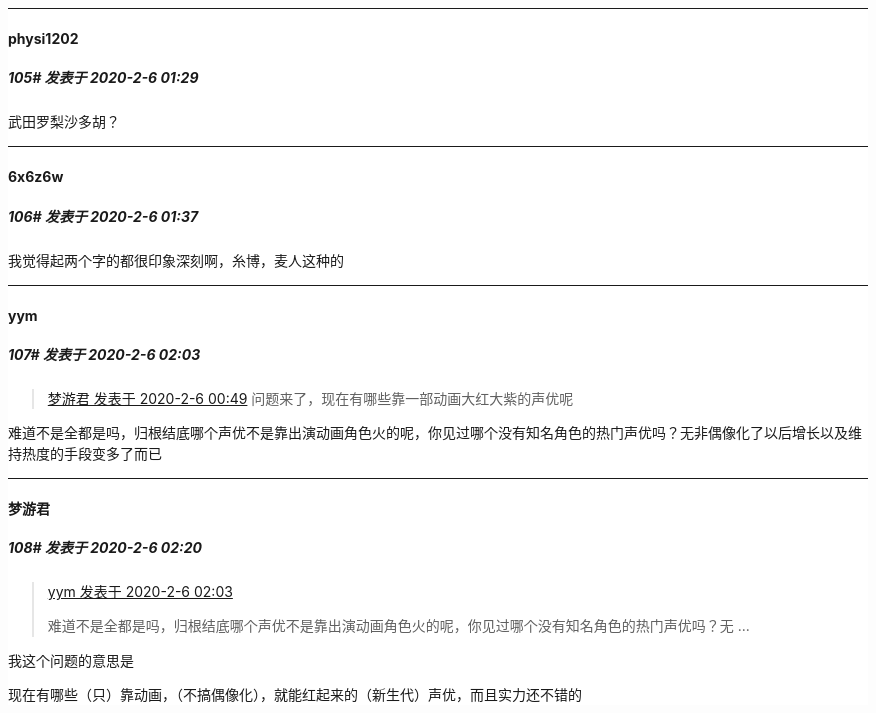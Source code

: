 


-----

####  physi1202  
##### 105#       发表于 2020-2-6 01:29




武田罗梨沙多胡？







-----

####  6x6z6w  
##### 106#       发表于 2020-2-6 01:37




我觉得起两个字的都很印象深刻啊，糸博，麦人这种的







-----

####  yym  
##### 107#       发表于 2020-2-6 02:03



<blockquote><a href="httphttps://bbs.saraba1st.com/2b/forum.php?mod=redirect&amp;goto=findpost&amp;pid=46338121&amp;ptid=1912121" target="_blank">梦游君 发表于 2020-2-6 00:49</a>
问题来了，现在有哪些靠一部动画大红大紫的声优呢</blockquote>
难道不是全都是吗，归根结底哪个声优不是靠出演动画角色火的呢，你见过哪个没有知名角色的热门声优吗？无非偶像化了以后增长以及维持热度的手段变多了而已







-----

####  梦游君  
##### 108#       发表于 2020-2-6 02:20



<blockquote><a href="httphttps://bbs.saraba1st.com/2b/forum.php?mod=redirect&amp;goto=findpost&amp;pid=46338497&amp;ptid=1912121" target="_blank">yym 发表于 2020-2-6 02:03</a>

难道不是全都是吗，归根结底哪个声优不是靠出演动画角色火的呢，你见过哪个没有知名角色的热门声优吗？无 ...</blockquote>
我这个问题的意思是

现在有哪些（只）靠动画，（不搞偶像化），就能红起来的（新生代）声优，而且实力还不错的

*Problem requirements*
Repeat the preceding records precisely, and leave every picture out of the copy.

*Output below*
Source code

: 


-----

####  physi1202  
##### 105#       发表于 2020-2-6 01:29




武田罗梨沙多胡？







-----

####  6x6z6w  
##### 106#       发表于 2020-2-6 01:37




我觉得起两个字的都很印象深刻啊，糸博，麦人这种的







-----

####  yym  
##### 107#       发表于 2020-2-6 02:03



<blockquote><a href="httphttps://bbs.saraba1st.com/2b/forum.php?mod=redirect&amp;goto=findpost&amp;pid=46338121&amp;ptid=1912121" target="_blank">梦游君 发表于 2020-2-6 00:49</a>
问题来了，现在有哪些靠一部动画大红大紫的声优呢</blockquote>
难道不是全都是吗，归根结底哪个声优不是靠出演动画角色火的呢，你见过哪个没有知名角色的热门声优吗？无非偶像化了以后增长以及维持热度的手段变多了而已







-----

####  梦游君  
##### 108#       发表于 2020-2-6 02:20



<blockquote><a href="httphttps://bbs.saraba1st.com/2b/forum.php?mod=redirect&amp;goto=findpost&amp;pid=46338497&amp;ptid=1912121" target="_blank">yym 发表于 2020-2-6 02:03</a>

难道不是全都是吗，归根结底哪个声优不是靠出演动画角色火的呢，你见过哪个没有知名角色的热门声优吗？无 ...</blockquote>
我这个问题的意思是

现在有哪些（只）靠动画，（不搞偶像化），就能红起来的（新生代）声优，而且实力还不错的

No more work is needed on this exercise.